*Task prompt*. Write out the data once more, exactly as it reads.
------------------------------------------------------------------------
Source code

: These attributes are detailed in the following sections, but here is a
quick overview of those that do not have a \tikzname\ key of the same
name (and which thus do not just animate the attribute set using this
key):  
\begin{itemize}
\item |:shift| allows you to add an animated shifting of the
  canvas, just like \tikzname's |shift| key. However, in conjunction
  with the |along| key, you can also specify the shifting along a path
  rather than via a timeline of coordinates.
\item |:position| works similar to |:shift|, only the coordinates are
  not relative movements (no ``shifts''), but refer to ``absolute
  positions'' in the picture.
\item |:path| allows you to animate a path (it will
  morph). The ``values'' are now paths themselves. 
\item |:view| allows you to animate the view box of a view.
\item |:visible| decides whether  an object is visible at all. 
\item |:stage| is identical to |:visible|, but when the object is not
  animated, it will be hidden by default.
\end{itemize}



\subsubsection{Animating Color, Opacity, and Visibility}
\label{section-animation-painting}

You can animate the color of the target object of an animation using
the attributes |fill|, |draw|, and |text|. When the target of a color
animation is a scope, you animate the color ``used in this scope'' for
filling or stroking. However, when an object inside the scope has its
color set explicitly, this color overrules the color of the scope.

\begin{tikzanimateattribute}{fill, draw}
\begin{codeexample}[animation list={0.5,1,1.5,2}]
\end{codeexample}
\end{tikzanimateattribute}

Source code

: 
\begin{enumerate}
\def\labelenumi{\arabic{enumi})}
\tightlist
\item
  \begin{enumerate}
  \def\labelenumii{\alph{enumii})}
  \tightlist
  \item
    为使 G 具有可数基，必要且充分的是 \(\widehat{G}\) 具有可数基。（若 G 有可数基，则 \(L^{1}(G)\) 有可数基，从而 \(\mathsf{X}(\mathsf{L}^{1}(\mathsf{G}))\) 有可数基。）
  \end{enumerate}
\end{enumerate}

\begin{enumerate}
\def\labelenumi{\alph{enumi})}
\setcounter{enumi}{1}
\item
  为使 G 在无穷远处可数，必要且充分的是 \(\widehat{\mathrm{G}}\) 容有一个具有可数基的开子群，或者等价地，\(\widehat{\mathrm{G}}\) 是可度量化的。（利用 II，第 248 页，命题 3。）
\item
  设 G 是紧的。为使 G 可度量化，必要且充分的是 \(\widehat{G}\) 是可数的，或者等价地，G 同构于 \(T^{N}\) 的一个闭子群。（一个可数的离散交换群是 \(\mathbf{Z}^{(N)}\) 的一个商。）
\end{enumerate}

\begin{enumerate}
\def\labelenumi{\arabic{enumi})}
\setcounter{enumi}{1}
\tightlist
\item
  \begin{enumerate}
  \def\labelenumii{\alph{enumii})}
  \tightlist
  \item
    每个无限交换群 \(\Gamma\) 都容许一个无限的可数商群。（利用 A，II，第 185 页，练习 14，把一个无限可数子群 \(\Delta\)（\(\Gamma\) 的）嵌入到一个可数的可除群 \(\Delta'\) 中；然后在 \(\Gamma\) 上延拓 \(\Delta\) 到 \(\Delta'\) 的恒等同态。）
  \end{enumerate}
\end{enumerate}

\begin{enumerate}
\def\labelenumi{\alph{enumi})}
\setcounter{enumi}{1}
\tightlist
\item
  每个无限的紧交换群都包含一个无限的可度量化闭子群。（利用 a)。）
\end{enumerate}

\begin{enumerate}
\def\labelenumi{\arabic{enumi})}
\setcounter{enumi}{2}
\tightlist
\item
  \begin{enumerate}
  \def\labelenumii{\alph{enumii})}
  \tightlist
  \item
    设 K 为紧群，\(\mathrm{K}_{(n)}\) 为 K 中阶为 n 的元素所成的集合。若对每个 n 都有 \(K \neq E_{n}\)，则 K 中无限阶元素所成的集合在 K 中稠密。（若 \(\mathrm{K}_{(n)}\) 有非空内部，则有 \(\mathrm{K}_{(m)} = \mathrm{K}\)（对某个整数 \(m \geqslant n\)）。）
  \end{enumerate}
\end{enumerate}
------------------------------------------------------------------------
*Reply to the task*.
Source code

: These attributes are detailed in the following sections, but here is a
quick overview of those that do not have a \tikzname\ key of the same
name (and which thus do not just animate the attribute set using this
key):  
\begin{itemize}
\item |:shift| allows you to add an animated shifting of the
  canvas, just like \tikzname's |shift| key. However, in conjunction
  with the |along| key, you can also specify the shifting along a path
  rather than via a timeline of coordinates.
\item |:position| works similar to |:shift|, only the coordinates are
  not relative movements (no ``shifts''), but refer to ``absolute
  positions'' in the picture.
\item |:path| allows you to animate a path (it will
  morph). The ``values'' are now paths themselves. 
\item |:view| allows you to animate the view box of a view.
\item |:visible| decides whether  an object is visible at all. 
\item |:stage| is identical to |:visible|, but when the object is not
  animated, it will be hidden by default.
\end{itemize}



\subsubsection{Animating Color, Opacity, and Visibility}
\label{section-animation-painting}

You can animate the color of the target object of an animation using
the attributes |fill|, |draw|, and |text|. When the target of a color
animation is a scope, you animate the color ``used in this scope'' for
filling or stroking. However, when an object inside the scope has its
color set explicitly, this color overrules the color of the scope.

\begin{tikzanimateattribute}{fill, draw}
\begin{codeexample}[animation list={0.5,1,1.5,2}]
\end{codeexample}
\end{tikzanimateattribute}

Source code

: 
\begin{enumerate}
\def\labelenumi{\arabic{enumi})}
\tightlist
\item
  \begin{enumerate}
  \def\labelenumii{\alph{enumii})}
  \tightlist
  \item
    为使 G 具有可数基，必要且充分的是 \(\widehat{G}\) 具有可数基。（若 G 有可数基，则 \(L^{1}(G)\) 有可数基，从而 \(\mathsf{X}(\mathsf{L}^{1}(\mathsf{G}))\) 有可数基。）
  \end{enumerate}
\end{enumerate}

\begin{enumerate}
\def\labelenumi{\alph{enumi})}
\setcounter{enumi}{1}
\item
  为使 G 在无穷远处可数，必要且充分的是 \(\widehat{\mathrm{G}}\) 容有一个具有可数基的开子群，或者等价地，\(\widehat{\mathrm{G}}\) 是可度量化的。（利用 II，第 248 页，命题 3。）
\item
  设 G 是紧的。为使 G 可度量化，必要且充分的是 \(\widehat{G}\) 是可数的，或者等价地，G 同构于 \(T^{N}\) 的一个闭子群。（一个可数的离散交换群是 \(\mathbf{Z}^{(N)}\) 的一个商。）
\end{enumerate}

\begin{enumerate}
\def\labelenumi{\arabic{enumi})}
\setcounter{enumi}{1}
\tightlist
\item
  \begin{enumerate}
  \def\labelenumii{\alph{enumii})}
  \tightlist
  \item
    每个无限交换群 \(\Gamma\) 都容许一个无限的可数商群。（利用 A，II，第 185 页，练习 14，把一个无限可数子群 \(\Delta\)（\(\Gamma\) 的）嵌入到一个可数的可除群 \(\Delta'\) 中；然后在 \(\Gamma\) 上延拓 \(\Delta\) 到 \(\Delta'\) 的恒等同态。）
  \end{enumerate}
\end{enumerate}

\begin{enumerate}
\def\labelenumi{\alph{enumi})}
\setcounter{enumi}{1}
\tightlist
\item
  每个无限的紧交换群都包含一个无限的可度量化闭子群。（利用 a)。）
\end{enumerate}

\begin{enumerate}
\def\labelenumi{\arabic{enumi})}
\setcounter{enumi}{2}
\tightlist
\item
  \begin{enumerate}
  \def\labelenumii{\alph{enumii})}
  \tightlist
  \item
    设 K 为紧群，\(\mathrm{K}_{(n)}\) 为 K 中阶为 n 的元素所成的集合。若对每个 n 都有 \(K \neq E_{n}\)，则 K 中无限阶元素所成的集合在 K 中稠密。（若 \(\mathrm{K}_{(n)}\) 有非空内部，则有 \(\mathrm{K}_{(m)} = \mathrm{K}\)（对某个整数 \(m \geqslant n\)）。）
  \end{enumerate}
\end{enumerate}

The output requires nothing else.